Last year, Dane Cooke, an international business major at New Mexico State University, needed extra help in his algebra class, because he didn't understand the material. He didn't get the help and failed the class. This year, he's succeeding with thousands of other NMSU students who are taking advantage of the free tutoring at the College of Arts and Sciences' Math Success Center.



Jim Armendariz, a sophomore majoring in Agricultural Economics, works on his math homework at the Math Success Center in Walden Hall. (photo by Darren Phillips)

"Currently, I've gotten A's on both my quizzes and homework assignments," Cooke said. "The center has been able to help me to understand the material, and made it to where I help out a few of my classmates now."

The Math Success Center, located at Walden Hall, provides NMSU students with free tutoring for an array of math disciplines.
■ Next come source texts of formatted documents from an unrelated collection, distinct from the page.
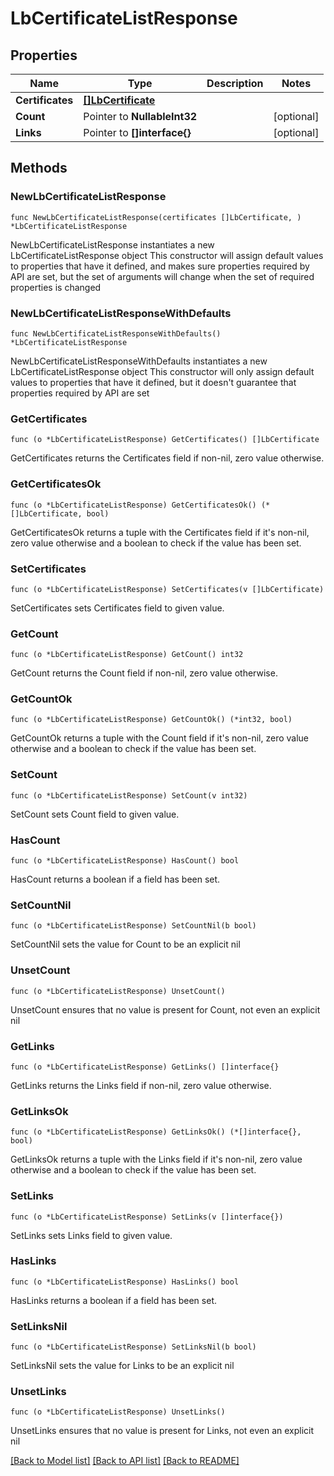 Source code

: # LbCertificateListResponse

## Properties

Name | Type | Description | Notes
------------ | ------------- | ------------- | -------------
**Certificates** | [**[]LbCertificate**](LbCertificate.md) |  | 
**Count** | Pointer to **NullableInt32** |  | [optional] 
**Links** | Pointer to **[]interface{}** |  | [optional] 

## Methods

### NewLbCertificateListResponse

`func NewLbCertificateListResponse(certificates []LbCertificate, ) *LbCertificateListResponse`

NewLbCertificateListResponse instantiates a new LbCertificateListResponse object
This constructor will assign default values to properties that have it defined,
and makes sure properties required by API are set, but the set of arguments
will change when the set of required properties is changed

### NewLbCertificateListResponseWithDefaults

`func NewLbCertificateListResponseWithDefaults() *LbCertificateListResponse`

NewLbCertificateListResponseWithDefaults instantiates a new LbCertificateListResponse object
This constructor will only assign default values to properties that have it defined,
but it doesn't guarantee that properties required by API are set

### GetCertificates

`func (o *LbCertificateListResponse) GetCertificates() []LbCertificate`

GetCertificates returns the Certificates field if non-nil, zero value otherwise.

### GetCertificatesOk

`func (o *LbCertificateListResponse) GetCertificatesOk() (*[]LbCertificate, bool)`

GetCertificatesOk returns a tuple with the Certificates field if it's non-nil, zero value otherwise
and a boolean to check if the value has been set.

### SetCertificates

`func (o *LbCertificateListResponse) SetCertificates(v []LbCertificate)`

SetCertificates sets Certificates field to given value.


### GetCount

`func (o *LbCertificateListResponse) GetCount() int32`

GetCount returns the Count field if non-nil, zero value otherwise.

### GetCountOk

`func (o *LbCertificateListResponse) GetCountOk() (*int32, bool)`

GetCountOk returns a tuple with the Count field if it's non-nil, zero value otherwise
and a boolean to check if the value has been set.

### SetCount

`func (o *LbCertificateListResponse) SetCount(v int32)`

SetCount sets Count field to given value.

### HasCount

`func (o *LbCertificateListResponse) HasCount() bool`

HasCount returns a boolean if a field has been set.

### SetCountNil

`func (o *LbCertificateListResponse) SetCountNil(b bool)`

 SetCountNil sets the value for Count to be an explicit nil

### UnsetCount
`func (o *LbCertificateListResponse) UnsetCount()`

UnsetCount ensures that no value is present for Count, not even an explicit nil
### GetLinks

`func (o *LbCertificateListResponse) GetLinks() []interface{}`

GetLinks returns the Links field if non-nil, zero value otherwise.

### GetLinksOk

`func (o *LbCertificateListResponse) GetLinksOk() (*[]interface{}, bool)`

GetLinksOk returns a tuple with the Links field if it's non-nil, zero value otherwise
and a boolean to check if the value has been set.

### SetLinks

`func (o *LbCertificateListResponse) SetLinks(v []interface{})`

SetLinks sets Links field to given value.

### HasLinks

`func (o *LbCertificateListResponse) HasLinks() bool`

HasLinks returns a boolean if a field has been set.

### SetLinksNil

`func (o *LbCertificateListResponse) SetLinksNil(b bool)`

 SetLinksNil sets the value for Links to be an explicit nil

### UnsetLinks
`func (o *LbCertificateListResponse) UnsetLinks()`

UnsetLinks ensures that no value is present for Links, not even an explicit nil

[[Back to Model list]](../README.md#documentation-for-models) [[Back to API list]](../README.md#documentation-for-api-endpoints) [[Back to README]](../README.md)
The facility also provides a secure testing center and is home to NMSU's math placement exams. Total student visits to the success center are estimated at 20,000 per semester.

"The bulk of our tutoring is for both intermediate and college level algebra, business and engineering calculus, plus beginning statistics courses," said Larry Hughes, the center's director. "Each of these disciplines has very different questions. We take any question and try and help the student with it, but we don't do their homework."

The center employs more than 40 tutors who are math graduate students or undergrads majoring in chemistry, physics, economics, engineering and mathematics. They assist up to 500 students a day who are primarily seeking help with homework.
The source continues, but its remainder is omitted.